[Activity]:
Could you set down exactly the lines in the records below between the line holding "# Shareware is Good" and the line holding "but also many people choose to not pay. So", inclusive?

(Data section begins)

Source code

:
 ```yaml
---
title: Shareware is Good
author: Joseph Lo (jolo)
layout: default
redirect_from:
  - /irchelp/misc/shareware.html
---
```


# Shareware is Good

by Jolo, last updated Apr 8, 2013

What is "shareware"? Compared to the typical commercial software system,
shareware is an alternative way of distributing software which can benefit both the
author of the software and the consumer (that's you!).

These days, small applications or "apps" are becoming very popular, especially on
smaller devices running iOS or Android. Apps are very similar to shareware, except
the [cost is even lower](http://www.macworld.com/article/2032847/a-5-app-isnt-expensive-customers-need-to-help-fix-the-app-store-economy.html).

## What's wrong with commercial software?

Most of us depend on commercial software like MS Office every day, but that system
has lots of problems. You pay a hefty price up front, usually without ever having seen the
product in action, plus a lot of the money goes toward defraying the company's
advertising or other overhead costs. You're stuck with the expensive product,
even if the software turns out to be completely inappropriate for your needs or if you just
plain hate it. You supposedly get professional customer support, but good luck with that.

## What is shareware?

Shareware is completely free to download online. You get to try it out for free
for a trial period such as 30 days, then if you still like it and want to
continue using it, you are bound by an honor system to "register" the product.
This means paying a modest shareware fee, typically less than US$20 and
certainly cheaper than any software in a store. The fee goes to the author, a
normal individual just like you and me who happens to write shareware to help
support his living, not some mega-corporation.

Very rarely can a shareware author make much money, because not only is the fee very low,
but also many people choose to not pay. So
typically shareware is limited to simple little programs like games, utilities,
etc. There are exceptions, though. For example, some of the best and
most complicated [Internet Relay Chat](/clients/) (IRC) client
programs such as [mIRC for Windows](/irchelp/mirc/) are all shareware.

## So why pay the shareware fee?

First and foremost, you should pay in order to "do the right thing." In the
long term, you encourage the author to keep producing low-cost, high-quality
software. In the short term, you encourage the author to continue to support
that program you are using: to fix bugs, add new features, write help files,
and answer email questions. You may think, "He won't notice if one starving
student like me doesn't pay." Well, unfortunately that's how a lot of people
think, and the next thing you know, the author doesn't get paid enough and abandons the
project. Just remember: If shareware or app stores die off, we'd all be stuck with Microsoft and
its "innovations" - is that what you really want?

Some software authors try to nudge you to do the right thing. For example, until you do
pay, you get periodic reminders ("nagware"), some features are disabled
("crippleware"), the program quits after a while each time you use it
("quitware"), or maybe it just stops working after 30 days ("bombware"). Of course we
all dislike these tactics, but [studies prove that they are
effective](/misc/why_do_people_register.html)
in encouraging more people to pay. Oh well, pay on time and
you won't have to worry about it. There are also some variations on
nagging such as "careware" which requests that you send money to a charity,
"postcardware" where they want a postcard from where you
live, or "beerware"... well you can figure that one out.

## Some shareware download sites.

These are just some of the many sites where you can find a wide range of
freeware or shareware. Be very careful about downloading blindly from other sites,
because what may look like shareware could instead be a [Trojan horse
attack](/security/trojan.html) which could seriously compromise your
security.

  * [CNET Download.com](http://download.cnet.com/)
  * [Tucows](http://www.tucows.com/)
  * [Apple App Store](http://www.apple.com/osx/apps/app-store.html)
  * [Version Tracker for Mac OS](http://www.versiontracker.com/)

(Data section ends)
(Data section begins)

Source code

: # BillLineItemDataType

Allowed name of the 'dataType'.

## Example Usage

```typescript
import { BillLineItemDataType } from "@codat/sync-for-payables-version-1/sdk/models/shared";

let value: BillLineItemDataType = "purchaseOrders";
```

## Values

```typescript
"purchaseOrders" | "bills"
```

(Data section ends)

[Problem solution]:
# Shareware is Good

by Jolo, last updated Apr 8, 2013

What is "shareware"? Compared to the typical commercial software system,
shareware is an alternative way of distributing software which can benefit both the
author of the software and the consumer (that's you!).

These days, small applications or "apps" are becoming very popular, especially on
smaller devices running iOS or Android. Apps are very similar to shareware, except
the [cost is even lower](http://www.macworld.com/article/2032847/a-5-app-isnt-expensive-customers-need-to-help-fix-the-app-store-economy.html).

## What's wrong with commercial software?

Most of us depend on commercial software like MS Office every day, but that system
has lots of problems. You pay a hefty price up front, usually without ever having seen the
product in action, plus a lot of the money goes toward defraying the company's
advertising or other overhead costs. You're stuck with the expensive product,
even if the software turns out to be completely inappropriate for your needs or if you just
plain hate it. You supposedly get professional customer support, but good luck with that.

## What is shareware?

Shareware is completely free to download online. You get to try it out for free
for a trial period such as 30 days, then if you still like it and want to
continue using it, you are bound by an honor system to "register" the product.
This means paying a modest shareware fee, typically less than US$20 and
certainly cheaper than any software in a store. The fee goes to the author, a
normal individual just like you and me who happens to write shareware to help
support his living, not some mega-corporation.

Very rarely can a shareware author make much money, because not only is the fee very low,
but also many people choose to not pay. So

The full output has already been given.